# **Transformer (Attention Is All You Need) Overview**

This notebook provides a concise summary of the seminal paper "[Attention is All You Need (2017)](https://arxiv.org/abs/1706.03762)" by Vaswani et al., which introduced the Transformer architecture. The goal is to explain the core concepts and mathematical formulations (in English) without any images.

## **1. Introduction**
Traditional sequence-to-sequence models relied on recurrent or convolutional structures, which made it difficult to process sequences in parallel and capture long-range dependencies efficiently.

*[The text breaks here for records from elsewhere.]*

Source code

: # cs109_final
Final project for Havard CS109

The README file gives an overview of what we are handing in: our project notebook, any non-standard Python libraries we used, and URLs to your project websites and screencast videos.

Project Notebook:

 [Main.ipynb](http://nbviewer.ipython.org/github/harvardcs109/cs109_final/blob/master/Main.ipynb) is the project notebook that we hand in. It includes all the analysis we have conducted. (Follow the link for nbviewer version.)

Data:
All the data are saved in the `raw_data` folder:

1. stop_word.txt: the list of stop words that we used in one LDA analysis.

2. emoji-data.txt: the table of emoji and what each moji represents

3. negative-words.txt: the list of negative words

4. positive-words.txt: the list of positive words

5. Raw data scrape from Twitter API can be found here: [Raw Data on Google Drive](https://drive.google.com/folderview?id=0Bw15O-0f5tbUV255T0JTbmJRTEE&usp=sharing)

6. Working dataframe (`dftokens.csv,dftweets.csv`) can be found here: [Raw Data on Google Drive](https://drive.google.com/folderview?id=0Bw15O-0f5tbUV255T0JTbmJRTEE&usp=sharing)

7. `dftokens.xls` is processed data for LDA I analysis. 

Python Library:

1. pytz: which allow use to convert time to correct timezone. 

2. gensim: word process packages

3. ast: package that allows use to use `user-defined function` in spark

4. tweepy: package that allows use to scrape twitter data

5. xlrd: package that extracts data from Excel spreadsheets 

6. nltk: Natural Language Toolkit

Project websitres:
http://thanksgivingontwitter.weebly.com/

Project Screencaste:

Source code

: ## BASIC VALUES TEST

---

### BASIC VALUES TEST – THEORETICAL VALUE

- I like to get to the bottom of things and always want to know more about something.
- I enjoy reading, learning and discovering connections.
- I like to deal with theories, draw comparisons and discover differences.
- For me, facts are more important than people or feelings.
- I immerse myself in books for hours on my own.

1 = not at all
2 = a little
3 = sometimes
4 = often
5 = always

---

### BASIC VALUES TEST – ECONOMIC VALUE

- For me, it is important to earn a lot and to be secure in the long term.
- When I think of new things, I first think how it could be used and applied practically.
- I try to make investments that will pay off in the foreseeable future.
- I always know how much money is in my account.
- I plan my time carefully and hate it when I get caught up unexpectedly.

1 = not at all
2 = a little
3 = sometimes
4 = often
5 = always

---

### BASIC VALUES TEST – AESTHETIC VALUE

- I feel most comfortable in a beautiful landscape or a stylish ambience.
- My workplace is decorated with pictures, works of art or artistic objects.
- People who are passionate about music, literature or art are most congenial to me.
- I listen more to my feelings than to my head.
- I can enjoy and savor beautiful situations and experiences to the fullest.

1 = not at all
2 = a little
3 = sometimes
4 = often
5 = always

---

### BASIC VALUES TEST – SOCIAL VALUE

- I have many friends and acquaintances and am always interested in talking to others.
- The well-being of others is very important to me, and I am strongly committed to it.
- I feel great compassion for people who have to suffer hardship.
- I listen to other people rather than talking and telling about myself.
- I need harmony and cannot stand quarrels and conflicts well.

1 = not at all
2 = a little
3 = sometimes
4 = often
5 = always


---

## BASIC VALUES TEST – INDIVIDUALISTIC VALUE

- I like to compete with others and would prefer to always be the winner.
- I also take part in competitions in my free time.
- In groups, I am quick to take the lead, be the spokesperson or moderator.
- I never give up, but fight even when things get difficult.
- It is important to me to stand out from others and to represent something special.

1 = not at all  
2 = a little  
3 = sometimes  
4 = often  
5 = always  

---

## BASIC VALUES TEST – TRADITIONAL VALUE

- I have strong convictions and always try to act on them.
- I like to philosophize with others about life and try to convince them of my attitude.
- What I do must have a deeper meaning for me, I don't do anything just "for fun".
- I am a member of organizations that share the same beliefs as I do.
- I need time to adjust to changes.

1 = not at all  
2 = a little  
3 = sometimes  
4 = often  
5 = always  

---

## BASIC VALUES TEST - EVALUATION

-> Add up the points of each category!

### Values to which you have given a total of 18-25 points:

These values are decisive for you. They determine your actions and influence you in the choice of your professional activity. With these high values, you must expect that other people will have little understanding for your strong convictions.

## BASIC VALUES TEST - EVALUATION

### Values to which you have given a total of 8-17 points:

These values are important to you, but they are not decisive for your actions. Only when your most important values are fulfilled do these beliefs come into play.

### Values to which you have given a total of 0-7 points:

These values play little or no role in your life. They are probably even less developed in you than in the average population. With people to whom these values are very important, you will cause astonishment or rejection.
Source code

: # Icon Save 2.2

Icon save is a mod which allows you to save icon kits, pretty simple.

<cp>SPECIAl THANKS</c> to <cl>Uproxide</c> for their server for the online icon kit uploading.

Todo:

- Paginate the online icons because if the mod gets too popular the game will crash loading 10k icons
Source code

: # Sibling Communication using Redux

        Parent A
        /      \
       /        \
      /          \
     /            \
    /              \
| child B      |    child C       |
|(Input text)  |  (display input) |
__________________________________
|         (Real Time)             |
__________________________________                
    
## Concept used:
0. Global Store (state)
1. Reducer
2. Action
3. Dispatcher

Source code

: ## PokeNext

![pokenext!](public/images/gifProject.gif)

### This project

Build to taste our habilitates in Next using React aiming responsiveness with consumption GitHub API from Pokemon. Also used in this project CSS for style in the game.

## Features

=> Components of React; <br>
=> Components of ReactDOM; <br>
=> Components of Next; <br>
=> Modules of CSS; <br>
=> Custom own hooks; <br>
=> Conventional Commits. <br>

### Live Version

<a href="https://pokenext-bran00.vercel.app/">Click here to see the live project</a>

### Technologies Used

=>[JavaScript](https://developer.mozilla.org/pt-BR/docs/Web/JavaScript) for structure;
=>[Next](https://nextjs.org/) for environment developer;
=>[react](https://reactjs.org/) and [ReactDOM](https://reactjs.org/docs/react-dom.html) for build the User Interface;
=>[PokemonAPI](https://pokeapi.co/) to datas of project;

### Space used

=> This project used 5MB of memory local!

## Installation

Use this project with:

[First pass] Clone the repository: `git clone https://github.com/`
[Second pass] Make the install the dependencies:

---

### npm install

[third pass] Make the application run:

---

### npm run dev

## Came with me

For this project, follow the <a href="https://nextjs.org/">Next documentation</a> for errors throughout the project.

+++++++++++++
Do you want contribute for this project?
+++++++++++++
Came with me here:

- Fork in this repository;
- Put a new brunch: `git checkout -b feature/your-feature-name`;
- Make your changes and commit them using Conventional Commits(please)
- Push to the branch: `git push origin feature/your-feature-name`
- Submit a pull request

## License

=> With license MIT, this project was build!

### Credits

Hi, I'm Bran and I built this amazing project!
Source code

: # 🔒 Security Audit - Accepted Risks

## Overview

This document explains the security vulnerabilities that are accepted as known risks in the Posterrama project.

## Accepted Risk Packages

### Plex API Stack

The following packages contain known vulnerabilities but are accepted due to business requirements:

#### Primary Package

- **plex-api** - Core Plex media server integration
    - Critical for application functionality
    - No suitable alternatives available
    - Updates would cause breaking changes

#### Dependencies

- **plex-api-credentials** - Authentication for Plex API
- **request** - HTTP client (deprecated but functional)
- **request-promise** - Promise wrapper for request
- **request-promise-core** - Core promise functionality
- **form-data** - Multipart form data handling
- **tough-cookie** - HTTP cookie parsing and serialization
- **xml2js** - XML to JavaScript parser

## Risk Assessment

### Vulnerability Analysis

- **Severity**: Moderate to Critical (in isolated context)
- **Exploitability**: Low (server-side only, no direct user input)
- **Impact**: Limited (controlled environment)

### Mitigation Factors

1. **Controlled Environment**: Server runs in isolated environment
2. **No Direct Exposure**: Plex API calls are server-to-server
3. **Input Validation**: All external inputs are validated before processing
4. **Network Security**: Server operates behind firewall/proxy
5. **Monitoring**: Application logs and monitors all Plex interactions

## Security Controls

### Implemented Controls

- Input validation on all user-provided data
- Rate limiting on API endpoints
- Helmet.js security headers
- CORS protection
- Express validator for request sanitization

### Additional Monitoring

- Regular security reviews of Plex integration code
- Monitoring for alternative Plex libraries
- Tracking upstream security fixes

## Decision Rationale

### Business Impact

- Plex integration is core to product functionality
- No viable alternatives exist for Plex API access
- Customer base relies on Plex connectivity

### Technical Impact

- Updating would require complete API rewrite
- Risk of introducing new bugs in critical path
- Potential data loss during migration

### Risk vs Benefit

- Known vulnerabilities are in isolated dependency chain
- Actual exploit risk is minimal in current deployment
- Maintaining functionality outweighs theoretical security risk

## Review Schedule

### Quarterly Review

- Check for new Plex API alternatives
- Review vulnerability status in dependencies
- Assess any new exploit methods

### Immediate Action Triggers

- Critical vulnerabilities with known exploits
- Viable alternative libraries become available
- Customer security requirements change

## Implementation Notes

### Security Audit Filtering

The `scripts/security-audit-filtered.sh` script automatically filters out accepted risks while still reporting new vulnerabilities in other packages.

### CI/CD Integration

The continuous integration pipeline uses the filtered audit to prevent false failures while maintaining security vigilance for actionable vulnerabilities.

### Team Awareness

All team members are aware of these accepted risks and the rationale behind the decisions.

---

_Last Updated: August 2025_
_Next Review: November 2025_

The Transformer architecture replaces these recurrent/convolutional components entirely with **attention mechanisms**, allowing for significantly improved parallelization and better performance on many NLP tasks.


## **2. Embedding**
Before feeding the input tokens to the Transformer, they are transformed into dense vector representations known as **embeddings**. An embedding maps each token (e.g., a word, subword, or character) to a fixed-dimensional continuous vector space.

- Let the input sequence be \( x = (x_1, x_2, ..., x_n) \).
- We convert each token \( x_i \) into an embedding vector \( e_i \) of dimension \( d_{model} \).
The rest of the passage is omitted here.